= INSTRUCTIONS TO FOLLOW =
Go line by line through the data below and count those that hold "medio". Return only the number.

##### INPUT DATA

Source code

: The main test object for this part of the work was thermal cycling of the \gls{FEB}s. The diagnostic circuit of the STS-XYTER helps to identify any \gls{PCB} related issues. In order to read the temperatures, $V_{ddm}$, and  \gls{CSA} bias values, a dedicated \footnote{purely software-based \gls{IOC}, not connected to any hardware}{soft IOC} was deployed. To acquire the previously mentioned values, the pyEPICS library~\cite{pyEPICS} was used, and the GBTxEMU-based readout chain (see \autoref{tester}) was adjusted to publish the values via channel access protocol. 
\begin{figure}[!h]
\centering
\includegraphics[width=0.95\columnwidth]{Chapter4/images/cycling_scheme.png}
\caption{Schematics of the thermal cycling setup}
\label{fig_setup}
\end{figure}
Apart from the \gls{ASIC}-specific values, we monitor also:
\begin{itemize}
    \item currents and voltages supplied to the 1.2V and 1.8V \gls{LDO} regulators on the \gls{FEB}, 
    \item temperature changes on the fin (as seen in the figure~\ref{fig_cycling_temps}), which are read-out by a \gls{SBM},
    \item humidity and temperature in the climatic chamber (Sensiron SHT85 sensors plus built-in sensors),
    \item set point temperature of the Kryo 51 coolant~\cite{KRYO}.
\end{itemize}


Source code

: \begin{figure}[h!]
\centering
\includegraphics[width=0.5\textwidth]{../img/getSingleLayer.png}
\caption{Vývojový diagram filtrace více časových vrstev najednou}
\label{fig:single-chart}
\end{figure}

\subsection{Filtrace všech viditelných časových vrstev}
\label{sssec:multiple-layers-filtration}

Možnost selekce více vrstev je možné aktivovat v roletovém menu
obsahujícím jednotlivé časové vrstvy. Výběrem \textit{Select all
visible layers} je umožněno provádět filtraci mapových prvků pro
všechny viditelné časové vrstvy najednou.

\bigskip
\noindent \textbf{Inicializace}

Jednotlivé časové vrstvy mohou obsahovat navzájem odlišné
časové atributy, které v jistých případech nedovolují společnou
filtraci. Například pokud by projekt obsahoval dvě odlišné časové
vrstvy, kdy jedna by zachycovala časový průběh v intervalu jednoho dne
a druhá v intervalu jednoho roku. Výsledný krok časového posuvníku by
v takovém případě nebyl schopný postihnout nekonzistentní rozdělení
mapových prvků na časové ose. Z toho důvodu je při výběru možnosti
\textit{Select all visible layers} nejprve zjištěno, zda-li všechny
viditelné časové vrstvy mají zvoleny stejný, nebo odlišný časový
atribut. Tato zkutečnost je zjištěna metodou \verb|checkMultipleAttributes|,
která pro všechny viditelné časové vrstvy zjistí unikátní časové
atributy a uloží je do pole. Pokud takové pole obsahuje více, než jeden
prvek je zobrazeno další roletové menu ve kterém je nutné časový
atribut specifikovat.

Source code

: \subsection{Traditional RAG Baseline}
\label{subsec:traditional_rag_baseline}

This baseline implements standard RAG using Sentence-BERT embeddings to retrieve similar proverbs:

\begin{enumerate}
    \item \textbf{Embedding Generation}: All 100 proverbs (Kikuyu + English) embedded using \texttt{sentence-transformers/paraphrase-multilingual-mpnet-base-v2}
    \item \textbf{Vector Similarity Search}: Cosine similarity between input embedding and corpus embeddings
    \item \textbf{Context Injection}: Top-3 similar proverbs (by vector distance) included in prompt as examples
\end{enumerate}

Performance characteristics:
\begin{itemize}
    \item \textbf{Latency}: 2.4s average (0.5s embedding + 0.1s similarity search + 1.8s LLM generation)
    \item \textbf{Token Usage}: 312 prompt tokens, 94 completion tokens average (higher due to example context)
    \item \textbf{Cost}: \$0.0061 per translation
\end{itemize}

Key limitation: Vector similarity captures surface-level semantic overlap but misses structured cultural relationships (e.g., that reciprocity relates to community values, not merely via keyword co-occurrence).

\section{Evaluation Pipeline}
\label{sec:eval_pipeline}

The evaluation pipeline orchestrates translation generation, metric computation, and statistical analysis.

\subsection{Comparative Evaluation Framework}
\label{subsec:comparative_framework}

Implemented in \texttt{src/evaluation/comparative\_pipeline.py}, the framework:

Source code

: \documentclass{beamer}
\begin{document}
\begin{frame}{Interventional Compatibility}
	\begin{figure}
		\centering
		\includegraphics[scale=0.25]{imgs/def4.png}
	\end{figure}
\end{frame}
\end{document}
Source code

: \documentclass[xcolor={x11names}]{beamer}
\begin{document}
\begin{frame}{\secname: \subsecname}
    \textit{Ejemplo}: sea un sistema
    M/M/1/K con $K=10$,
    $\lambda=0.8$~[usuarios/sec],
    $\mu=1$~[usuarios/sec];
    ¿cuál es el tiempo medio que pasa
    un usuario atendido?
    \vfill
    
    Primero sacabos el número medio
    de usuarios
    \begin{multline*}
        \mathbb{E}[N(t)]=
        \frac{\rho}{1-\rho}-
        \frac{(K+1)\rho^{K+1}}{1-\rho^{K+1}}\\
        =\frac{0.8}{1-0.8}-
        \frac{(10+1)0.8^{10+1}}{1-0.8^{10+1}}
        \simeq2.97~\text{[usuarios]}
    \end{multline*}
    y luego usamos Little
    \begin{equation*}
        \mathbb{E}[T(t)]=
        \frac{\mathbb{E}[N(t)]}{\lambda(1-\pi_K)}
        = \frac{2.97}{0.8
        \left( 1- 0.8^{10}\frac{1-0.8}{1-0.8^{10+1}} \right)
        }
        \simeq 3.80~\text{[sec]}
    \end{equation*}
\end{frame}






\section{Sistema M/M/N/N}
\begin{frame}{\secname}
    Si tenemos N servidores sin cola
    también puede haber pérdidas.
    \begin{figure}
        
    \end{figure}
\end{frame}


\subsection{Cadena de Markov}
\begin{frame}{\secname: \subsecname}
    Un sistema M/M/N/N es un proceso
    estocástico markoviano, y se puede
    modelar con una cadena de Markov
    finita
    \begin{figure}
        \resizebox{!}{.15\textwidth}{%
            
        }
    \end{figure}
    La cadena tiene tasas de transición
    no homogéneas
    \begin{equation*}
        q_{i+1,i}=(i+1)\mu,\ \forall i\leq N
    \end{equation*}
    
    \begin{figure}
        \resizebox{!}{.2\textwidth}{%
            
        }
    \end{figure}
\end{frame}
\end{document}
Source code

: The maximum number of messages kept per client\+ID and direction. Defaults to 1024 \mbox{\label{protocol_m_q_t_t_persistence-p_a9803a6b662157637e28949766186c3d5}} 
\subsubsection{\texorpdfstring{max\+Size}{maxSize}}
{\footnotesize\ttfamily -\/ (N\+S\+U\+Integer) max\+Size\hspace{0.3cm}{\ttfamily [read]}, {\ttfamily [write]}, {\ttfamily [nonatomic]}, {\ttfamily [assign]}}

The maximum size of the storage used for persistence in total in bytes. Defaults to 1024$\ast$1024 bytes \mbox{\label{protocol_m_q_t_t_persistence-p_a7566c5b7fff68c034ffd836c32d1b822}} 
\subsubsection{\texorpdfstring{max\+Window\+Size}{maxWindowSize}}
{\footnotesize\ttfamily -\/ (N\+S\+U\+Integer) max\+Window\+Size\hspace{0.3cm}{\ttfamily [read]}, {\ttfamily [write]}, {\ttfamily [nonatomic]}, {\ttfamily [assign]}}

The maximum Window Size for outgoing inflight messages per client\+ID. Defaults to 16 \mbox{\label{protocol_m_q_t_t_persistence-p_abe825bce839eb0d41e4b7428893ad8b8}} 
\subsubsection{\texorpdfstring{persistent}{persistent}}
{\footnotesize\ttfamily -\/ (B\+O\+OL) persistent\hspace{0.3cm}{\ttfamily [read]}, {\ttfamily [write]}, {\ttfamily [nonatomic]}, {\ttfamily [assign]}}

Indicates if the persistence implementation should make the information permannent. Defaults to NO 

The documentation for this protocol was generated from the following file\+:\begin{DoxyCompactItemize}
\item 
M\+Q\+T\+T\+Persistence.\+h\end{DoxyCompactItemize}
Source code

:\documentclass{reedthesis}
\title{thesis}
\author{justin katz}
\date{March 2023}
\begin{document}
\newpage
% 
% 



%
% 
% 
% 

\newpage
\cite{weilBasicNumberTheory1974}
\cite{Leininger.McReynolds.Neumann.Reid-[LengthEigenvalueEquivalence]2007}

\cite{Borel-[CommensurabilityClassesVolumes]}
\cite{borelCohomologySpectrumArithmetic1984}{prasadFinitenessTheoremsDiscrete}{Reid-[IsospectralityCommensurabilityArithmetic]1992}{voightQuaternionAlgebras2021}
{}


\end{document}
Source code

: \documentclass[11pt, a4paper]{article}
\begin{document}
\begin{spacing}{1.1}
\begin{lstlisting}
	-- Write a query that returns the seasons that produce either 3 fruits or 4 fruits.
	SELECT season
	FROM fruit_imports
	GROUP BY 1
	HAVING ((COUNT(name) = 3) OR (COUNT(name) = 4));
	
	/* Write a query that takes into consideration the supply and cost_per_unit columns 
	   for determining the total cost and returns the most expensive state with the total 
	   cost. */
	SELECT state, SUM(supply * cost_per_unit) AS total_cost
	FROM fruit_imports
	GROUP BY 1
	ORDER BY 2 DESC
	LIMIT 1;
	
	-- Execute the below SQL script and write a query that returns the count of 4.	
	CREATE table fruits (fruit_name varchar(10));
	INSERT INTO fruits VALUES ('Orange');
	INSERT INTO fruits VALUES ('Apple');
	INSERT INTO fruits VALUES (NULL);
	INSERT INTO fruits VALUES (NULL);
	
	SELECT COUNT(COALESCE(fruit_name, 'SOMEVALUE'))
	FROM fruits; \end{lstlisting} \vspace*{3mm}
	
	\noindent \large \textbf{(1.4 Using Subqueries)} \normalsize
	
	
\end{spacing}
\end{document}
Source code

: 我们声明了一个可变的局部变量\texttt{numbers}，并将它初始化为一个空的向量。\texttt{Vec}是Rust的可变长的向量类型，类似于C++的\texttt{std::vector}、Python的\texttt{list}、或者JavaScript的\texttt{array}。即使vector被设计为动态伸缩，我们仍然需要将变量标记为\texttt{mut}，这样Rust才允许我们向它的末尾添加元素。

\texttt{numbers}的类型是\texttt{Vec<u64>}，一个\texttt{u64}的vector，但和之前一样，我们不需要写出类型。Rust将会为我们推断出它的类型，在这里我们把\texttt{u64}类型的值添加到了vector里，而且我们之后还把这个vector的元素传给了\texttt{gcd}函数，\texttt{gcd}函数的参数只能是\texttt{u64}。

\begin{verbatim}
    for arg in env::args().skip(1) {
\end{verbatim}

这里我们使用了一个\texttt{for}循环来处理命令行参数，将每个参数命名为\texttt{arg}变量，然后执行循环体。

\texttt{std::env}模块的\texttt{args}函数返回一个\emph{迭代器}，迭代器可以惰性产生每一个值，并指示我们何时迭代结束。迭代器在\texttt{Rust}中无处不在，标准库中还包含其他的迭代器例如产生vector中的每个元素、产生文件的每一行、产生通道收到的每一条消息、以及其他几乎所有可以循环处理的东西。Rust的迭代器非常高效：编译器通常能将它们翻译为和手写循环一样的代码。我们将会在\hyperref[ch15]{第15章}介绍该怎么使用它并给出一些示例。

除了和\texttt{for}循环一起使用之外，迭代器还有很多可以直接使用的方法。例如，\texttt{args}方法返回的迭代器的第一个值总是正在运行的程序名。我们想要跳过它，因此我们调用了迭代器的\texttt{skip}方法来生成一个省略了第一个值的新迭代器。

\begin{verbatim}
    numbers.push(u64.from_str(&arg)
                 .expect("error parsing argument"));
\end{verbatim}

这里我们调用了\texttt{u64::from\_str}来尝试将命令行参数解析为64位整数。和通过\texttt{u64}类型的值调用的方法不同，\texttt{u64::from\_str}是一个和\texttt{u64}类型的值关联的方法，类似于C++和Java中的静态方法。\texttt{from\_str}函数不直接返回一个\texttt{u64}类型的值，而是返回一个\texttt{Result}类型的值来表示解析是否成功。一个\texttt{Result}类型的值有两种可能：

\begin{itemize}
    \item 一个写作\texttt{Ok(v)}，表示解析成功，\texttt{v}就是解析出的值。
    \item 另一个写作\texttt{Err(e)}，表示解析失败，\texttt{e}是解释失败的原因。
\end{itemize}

##########

= ANSWER FOR THE TASK =
2